**Problem**
Go through the entries and say how many lines contain the string "folder". The number is the whole answer.

**Extracted records**

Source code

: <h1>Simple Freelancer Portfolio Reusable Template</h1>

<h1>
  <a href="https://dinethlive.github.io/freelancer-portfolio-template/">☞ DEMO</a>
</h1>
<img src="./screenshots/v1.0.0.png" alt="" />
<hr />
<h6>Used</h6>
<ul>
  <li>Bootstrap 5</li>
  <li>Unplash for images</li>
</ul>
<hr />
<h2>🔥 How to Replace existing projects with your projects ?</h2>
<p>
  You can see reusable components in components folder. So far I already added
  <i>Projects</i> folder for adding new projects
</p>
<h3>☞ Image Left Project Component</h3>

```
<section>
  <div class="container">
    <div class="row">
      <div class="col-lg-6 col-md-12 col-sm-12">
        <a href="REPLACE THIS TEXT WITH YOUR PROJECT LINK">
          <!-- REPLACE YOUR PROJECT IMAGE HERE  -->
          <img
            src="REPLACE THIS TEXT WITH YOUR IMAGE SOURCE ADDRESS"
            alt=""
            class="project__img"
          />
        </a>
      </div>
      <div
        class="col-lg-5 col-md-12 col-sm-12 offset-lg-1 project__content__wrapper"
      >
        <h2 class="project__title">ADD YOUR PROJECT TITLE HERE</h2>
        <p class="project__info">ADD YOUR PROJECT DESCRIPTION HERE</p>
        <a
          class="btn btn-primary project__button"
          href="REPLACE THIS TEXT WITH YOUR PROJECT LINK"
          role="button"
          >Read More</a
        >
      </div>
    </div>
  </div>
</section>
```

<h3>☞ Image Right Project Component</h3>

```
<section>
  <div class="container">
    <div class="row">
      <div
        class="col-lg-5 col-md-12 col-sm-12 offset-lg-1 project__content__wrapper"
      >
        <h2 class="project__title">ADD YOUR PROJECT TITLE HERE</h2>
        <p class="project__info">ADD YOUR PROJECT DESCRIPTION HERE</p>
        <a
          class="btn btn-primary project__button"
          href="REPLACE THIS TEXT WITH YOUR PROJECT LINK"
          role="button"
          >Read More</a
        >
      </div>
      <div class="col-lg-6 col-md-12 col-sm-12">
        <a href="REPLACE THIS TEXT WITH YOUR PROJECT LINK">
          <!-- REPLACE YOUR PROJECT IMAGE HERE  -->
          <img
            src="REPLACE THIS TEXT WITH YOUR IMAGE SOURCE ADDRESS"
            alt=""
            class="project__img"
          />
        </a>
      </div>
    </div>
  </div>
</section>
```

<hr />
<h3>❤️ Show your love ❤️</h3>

**Response box**
2